Case Reports in Psychiatry

Case Reports in Psychiatry / 2020 / Article

Case Report | Open Access

Volume 2020 |Article ID 6630838 | https://doi.org/10.1155/2020/6630838

Roukaya Benjelloun, Imane Motaib, Yassine Otheman, "Lithium-Associated Hypercalcemia Presenting with Neuropsychiatric Manifestations in a Patient with Bipolar Disorder", Case Reports in Psychiatry, vol. 2020, Article ID 6630838, 2 pages, 2020. https://doi.org/10.1155/2020/6630838

Lithium-Associated Hypercalcemia Presenting with Neuropsychiatric Manifestations in a Patient with Bipolar Disorder

Academic Editor: Jeronimo Saiz Ruiz
Received25 Oct 2020
Revised01 Dec 2020
Accepted04 Dec 2020
Published10 Dec 2020

Abstract

One of the overlooked adverse effects of lithium treatment is neuropsychiatric manifestations induced by hypercalcemia (LAH). Here, we present the case of a patient, with bipolar disorder under lithium, who presented with neuropsychiatric symptoms that revealed hyperparathyroidism-induced hypercalcemia. This case illustrates the importance of monitoring parathyroid function and calcium levels in patients under lithium, especially in premenopaused women. LAH may mimic symptoms of manic episodes and should be sought in the case of brutal onset of confusion, anxiety, and/or hallucinations in the course of a bipolar disorder.

1. Introduction

Lithium is a gold standard mood stabilizer, known for its potential toxicity and severe side effects. One of the overlooked, but not so rare, adverse effects is lithium-associated hypercalcemia (LAH) that can mimic psychiatric conditions and be mistaken for bipolar disorder relapse [1]. The mechanism by which lithium induces hypercalcemia is not fully elucidated. The common thread of all hypotheses is the elevation of parathormone level, which is the main regulator of calcium homeostasis.
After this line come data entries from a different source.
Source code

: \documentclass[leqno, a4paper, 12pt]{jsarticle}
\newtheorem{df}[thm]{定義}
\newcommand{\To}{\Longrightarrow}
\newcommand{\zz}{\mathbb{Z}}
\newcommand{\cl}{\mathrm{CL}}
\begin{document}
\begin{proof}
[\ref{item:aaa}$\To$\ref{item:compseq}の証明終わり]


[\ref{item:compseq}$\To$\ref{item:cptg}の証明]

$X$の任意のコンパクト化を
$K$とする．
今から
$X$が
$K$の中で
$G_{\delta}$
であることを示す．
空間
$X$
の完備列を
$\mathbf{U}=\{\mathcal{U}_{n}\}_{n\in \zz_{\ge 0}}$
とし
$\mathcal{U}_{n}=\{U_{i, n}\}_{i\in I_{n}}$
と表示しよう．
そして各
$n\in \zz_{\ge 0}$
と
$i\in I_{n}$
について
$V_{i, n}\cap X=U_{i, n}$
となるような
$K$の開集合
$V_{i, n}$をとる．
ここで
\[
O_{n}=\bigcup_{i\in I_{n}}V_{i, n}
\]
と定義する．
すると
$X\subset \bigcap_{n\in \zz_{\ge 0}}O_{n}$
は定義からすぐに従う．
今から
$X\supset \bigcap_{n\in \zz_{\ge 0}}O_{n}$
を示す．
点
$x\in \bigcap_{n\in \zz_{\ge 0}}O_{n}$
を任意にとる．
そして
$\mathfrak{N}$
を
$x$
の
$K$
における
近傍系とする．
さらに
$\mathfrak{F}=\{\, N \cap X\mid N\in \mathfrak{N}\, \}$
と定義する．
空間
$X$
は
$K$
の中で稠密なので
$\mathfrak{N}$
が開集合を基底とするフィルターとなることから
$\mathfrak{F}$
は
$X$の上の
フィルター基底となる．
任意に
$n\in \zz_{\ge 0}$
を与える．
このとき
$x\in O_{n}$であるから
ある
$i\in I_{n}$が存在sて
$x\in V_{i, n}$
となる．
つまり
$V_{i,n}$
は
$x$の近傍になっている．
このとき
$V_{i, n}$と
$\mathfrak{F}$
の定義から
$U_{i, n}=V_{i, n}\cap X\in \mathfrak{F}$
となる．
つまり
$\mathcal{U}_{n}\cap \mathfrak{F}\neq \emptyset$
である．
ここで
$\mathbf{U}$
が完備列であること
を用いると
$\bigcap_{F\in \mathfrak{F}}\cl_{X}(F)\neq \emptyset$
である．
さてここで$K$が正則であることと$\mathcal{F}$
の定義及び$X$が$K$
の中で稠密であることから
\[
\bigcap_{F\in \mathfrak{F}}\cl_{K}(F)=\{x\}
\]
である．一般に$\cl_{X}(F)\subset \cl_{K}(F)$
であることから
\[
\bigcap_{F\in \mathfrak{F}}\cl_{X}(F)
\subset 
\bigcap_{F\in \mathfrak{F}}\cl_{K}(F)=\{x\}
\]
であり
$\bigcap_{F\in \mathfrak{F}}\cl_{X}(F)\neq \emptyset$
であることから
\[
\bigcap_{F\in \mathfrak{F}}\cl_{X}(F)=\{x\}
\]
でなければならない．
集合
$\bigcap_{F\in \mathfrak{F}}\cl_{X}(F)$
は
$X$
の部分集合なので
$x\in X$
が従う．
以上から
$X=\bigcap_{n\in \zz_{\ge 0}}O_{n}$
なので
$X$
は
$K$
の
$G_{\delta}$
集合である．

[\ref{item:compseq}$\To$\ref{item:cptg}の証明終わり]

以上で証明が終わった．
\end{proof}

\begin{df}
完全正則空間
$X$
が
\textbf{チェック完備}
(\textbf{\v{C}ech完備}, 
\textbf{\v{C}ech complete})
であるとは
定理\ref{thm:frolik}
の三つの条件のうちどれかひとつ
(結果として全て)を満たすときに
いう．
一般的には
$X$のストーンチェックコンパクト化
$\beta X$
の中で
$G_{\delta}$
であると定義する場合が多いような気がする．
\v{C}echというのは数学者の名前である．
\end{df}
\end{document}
It is very likely that lithium inhibits the calcium-negative feedback on the parathormone secretion [2]. More precisely, lithium tends to antagonize the calcium sensing receptor (CASR) and, in doing so, raises the threshold and increases the set point of the required calcium level to inhibit parathormone secretion [3]. Here, we present the case of a female patient with bipolar disorder (BD) under lithium, who presented with neuropsychiatric symptoms that revealed hyperparathyroidism-induced hypercalcemia.

2. Case Report

A 68-year-old female patient with a history of BD, maintained under lithium carbonate for 24 years, presented to the emergency room with brutal onset of subconfusion, insomnia, and visual hallucinations. According to her relatives, the patient was diagnosed with BD after a manic episode for which she was admitted in a psychiatric unit when she was in her late twenties. Afterward, she presented mainly manic and hypomanic episodes. Five years earlier, the patient’s referring psychiatrist put the patient under 500 mg lithium carbonate monotherapy, and she had been stable all this period.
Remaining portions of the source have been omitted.